Distinguido com o Prêmio Maria Alice de Lucas, da União Brasileira de Escritores (RJ, 2008), a história de Chapinha fez leitores nas escolas brasileiras. Foi traduzido pela poeta Mirela Abriani e publicado na Itália pela editora Romar, de Milão.  Mostrava-me mais uma vez como a literatura gostava de operar milagres. Para que tudo isso acontecesse, como foi que surgiu o motivo para que escrevesse a história de Chapinha e o trio elétrico? Uma atraente história infantil na opinião do tradutor Fred Ellison, professor emérito da Universidade de Austin, nos Estados Unidos.

Ele observou: “Vejo refletido neste livrinho para crianças (e adultos) muitas das melhores qualidades de sua arte. Especialmente aquela paixão pela rica cultura nordestina (principalmente a baiana). O Menino e o Trio Elétrico é um vasto tesouro acerca da vida nas ruas da cidade de Salvador. O trio elétrico torna-se um foco ideal para a exibição desse tesouro. Nós não temos nada igual a isso.”

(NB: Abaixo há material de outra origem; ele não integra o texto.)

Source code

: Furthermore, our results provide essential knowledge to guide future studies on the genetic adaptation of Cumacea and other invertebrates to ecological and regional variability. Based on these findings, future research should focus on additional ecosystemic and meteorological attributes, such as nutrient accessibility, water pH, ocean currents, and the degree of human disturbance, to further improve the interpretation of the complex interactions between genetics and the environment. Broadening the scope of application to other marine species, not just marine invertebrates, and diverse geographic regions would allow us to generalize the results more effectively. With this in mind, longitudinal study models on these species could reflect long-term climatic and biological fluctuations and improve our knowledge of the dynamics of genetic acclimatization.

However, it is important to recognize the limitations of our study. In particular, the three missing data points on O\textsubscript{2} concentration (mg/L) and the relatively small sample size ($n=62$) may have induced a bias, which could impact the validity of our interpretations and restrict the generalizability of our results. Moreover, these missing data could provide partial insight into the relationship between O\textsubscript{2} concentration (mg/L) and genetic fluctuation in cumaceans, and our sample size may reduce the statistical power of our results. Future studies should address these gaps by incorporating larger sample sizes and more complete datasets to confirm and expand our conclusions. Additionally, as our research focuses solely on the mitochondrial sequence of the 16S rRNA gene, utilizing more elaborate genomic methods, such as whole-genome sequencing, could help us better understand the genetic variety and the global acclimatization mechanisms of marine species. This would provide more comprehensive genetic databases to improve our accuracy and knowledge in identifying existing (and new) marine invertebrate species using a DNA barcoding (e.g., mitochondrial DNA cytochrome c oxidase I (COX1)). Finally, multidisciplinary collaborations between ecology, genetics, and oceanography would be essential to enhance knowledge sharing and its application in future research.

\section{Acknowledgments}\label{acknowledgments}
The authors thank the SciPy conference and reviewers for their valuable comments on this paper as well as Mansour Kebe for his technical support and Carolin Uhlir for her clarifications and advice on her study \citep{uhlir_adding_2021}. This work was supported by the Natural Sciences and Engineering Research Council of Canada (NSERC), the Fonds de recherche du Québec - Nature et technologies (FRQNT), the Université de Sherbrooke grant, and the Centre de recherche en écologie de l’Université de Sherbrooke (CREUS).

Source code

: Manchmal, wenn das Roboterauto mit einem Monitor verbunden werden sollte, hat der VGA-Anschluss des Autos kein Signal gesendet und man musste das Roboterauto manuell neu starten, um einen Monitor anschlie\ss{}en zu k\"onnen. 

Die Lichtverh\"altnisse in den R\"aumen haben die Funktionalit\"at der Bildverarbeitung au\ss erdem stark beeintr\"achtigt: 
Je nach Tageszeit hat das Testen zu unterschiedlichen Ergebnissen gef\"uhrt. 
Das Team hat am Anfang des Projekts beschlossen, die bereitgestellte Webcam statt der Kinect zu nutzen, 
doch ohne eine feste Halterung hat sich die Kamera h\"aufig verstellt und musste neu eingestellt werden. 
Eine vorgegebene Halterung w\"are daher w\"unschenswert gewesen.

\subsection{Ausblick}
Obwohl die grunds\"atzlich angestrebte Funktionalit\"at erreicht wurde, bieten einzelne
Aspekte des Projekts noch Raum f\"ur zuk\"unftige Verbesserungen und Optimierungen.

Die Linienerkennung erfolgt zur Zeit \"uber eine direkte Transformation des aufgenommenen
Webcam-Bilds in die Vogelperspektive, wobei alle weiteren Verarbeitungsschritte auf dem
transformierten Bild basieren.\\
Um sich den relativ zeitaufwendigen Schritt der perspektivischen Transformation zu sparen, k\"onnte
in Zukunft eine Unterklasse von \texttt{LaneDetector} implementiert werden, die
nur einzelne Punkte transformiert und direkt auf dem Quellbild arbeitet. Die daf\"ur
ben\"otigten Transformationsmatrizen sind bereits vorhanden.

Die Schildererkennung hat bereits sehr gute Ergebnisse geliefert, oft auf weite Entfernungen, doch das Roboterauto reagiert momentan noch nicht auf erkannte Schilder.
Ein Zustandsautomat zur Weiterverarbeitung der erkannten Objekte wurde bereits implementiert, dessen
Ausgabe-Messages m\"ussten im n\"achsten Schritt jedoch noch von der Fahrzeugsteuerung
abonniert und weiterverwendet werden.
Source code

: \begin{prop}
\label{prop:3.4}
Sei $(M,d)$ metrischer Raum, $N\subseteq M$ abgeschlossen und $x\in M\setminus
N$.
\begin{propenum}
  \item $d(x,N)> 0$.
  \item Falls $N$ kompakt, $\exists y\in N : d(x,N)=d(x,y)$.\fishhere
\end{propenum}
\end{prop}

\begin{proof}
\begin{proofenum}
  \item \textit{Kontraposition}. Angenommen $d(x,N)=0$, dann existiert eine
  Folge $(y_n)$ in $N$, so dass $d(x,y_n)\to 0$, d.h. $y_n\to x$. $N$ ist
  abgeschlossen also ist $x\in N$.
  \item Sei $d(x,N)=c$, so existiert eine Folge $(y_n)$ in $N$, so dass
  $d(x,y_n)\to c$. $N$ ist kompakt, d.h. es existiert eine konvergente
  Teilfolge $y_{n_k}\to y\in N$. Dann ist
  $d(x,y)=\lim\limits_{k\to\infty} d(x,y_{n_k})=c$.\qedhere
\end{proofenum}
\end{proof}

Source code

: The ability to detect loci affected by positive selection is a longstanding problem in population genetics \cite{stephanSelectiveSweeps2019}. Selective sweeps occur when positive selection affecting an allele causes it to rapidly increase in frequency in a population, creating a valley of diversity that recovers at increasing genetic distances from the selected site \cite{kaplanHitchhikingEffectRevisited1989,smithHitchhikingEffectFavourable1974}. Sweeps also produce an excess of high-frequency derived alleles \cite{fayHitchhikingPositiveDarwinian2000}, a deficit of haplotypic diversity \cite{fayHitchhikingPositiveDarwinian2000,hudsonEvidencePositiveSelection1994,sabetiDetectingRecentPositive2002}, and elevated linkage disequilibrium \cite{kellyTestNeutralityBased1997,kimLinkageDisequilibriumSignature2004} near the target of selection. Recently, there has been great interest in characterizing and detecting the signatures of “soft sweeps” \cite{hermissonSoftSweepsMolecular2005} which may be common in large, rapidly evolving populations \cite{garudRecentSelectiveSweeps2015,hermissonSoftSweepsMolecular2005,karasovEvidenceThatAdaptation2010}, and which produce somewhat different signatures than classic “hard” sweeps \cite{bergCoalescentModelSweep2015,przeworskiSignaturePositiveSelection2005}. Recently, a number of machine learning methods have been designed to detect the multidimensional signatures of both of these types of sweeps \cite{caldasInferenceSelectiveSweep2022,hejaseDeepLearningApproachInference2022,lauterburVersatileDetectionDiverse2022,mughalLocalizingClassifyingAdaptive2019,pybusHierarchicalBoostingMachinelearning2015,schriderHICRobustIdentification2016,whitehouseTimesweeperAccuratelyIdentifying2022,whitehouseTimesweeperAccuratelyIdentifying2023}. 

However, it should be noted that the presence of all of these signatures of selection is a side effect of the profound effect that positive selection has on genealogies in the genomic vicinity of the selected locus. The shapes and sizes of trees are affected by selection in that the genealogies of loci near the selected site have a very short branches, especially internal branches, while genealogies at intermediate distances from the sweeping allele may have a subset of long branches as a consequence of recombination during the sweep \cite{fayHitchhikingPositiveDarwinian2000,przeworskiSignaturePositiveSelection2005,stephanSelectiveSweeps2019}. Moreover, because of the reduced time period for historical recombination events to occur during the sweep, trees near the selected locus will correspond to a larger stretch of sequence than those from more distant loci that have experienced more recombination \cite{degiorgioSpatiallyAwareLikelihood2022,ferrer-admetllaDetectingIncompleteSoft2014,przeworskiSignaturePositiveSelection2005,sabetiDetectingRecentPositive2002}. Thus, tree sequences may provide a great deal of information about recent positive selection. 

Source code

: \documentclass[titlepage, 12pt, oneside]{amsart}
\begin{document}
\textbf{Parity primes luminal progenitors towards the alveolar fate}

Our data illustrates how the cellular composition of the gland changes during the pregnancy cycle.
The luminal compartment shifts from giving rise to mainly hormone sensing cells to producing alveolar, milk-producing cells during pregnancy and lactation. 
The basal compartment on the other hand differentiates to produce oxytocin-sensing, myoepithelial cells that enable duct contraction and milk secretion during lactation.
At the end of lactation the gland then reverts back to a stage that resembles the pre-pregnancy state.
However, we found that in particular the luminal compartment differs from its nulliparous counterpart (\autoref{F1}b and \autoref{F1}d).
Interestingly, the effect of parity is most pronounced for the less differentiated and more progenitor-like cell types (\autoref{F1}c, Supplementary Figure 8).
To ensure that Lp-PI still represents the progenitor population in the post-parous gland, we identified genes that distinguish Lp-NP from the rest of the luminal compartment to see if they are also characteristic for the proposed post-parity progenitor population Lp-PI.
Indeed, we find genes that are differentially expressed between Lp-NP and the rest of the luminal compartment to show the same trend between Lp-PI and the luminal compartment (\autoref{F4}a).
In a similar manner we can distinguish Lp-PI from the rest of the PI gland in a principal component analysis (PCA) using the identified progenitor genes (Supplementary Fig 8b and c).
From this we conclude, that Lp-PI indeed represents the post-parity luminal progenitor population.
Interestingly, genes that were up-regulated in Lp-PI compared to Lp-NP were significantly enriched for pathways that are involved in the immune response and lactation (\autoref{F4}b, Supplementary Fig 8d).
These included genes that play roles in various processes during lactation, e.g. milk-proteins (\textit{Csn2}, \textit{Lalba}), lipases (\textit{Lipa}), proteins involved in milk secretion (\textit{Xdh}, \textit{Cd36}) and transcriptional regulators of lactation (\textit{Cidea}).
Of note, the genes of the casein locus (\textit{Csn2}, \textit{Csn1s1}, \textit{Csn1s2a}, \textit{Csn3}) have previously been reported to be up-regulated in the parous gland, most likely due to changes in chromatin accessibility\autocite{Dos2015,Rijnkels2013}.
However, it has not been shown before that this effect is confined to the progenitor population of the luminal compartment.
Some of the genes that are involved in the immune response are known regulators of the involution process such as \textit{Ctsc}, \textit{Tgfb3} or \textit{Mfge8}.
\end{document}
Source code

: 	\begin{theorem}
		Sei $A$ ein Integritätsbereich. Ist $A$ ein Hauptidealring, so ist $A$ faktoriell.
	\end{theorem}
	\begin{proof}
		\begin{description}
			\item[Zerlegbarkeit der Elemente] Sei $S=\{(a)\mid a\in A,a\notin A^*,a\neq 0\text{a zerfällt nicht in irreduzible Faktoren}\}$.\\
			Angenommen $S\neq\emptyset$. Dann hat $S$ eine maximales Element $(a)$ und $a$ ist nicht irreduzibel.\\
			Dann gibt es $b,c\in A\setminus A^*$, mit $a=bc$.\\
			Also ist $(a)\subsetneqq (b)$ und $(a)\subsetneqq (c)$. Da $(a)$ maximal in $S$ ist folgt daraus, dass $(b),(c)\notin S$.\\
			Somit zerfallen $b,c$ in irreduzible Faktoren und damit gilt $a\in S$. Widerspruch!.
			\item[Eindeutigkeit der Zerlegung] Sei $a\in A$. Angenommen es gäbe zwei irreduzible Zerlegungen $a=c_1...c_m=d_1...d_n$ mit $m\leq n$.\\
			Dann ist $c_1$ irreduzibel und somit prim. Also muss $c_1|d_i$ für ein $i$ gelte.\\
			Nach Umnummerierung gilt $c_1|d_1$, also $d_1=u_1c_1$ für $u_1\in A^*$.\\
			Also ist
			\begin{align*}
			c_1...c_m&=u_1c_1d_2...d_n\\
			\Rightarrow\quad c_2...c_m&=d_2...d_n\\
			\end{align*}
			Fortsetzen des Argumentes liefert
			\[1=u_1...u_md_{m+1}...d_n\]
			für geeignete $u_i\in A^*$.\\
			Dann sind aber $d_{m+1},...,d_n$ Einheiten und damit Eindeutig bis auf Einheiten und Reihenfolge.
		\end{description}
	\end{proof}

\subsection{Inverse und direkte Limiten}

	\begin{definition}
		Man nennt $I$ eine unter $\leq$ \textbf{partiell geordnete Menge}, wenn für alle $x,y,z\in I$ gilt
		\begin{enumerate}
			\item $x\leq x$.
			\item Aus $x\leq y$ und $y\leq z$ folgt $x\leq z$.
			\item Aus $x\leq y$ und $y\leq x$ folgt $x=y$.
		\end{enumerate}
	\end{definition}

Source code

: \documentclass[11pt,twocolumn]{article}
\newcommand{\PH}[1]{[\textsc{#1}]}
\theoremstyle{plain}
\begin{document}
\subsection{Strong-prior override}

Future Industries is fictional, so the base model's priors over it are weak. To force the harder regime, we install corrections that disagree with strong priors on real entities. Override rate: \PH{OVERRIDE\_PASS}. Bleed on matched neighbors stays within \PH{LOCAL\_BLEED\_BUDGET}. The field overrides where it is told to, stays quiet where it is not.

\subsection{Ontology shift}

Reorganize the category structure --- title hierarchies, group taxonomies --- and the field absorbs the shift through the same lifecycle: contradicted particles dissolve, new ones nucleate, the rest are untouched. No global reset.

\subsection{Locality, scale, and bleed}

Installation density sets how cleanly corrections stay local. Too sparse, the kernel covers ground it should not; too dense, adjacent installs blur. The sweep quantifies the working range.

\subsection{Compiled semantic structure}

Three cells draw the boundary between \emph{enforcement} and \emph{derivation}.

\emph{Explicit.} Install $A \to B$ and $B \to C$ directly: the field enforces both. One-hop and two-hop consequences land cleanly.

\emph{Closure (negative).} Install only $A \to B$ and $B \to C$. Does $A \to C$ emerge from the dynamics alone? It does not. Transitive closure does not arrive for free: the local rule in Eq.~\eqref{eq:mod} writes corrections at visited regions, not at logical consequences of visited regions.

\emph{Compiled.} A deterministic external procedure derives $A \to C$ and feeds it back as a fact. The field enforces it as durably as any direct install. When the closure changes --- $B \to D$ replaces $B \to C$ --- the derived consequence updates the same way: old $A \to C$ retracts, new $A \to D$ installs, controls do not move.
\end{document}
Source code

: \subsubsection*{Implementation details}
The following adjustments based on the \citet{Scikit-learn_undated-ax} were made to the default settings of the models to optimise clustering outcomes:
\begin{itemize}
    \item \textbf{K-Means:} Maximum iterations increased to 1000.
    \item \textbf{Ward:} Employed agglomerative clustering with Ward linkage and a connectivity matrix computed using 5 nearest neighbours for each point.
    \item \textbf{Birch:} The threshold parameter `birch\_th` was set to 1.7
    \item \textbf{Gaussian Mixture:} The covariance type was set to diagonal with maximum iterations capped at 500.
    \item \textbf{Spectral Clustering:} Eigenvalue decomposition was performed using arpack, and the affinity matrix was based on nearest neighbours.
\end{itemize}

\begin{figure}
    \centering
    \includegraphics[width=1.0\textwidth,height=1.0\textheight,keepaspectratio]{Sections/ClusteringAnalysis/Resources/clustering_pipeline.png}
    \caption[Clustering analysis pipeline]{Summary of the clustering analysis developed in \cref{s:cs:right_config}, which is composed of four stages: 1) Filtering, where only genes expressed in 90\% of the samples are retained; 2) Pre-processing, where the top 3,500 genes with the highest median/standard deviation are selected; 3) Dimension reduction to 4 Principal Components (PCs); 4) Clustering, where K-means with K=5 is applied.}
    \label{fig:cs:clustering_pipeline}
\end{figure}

       Conto agora como fui motivado para escrever a história.

      “Certa vez eu estava dando um passeio pela orla de Salvador quando vi um menino negro entrar no ônibus para vender amendoim torrado aos passageiros. A festa do carnaval ia acontecer dali a uma semana. Ia mexer, como sempre, na “alma” da cidade de todos os santos e orixás, transformando-a numa onda de alegria, feita de ritmos e cores vibrantes, com os foliões pulando, cantando, abraçando e beijando... na maior felicidade...

“Ao retornar ao hotel à noite, imaginei como seria a vida daquele menino durante o carnaval, vendendo amendoim enquanto a cidade se divertia. Foi assim que começou a nascer esta história dentro de mim. Não vou contar se a história de Chapinha termina com a vitória da tristeza e a derrota da alegria. Bem, isso eu deixo para você ler e sentir comigo todos os lances marcantes do primeiro livro que escrevi para meninos de todas as idades, ambientado na cidade de Salvador, Bahia, com seus dias embalados na folia.”

          Não preciso dizer que amo a literatura, ela tem mostrado que gosta de mim.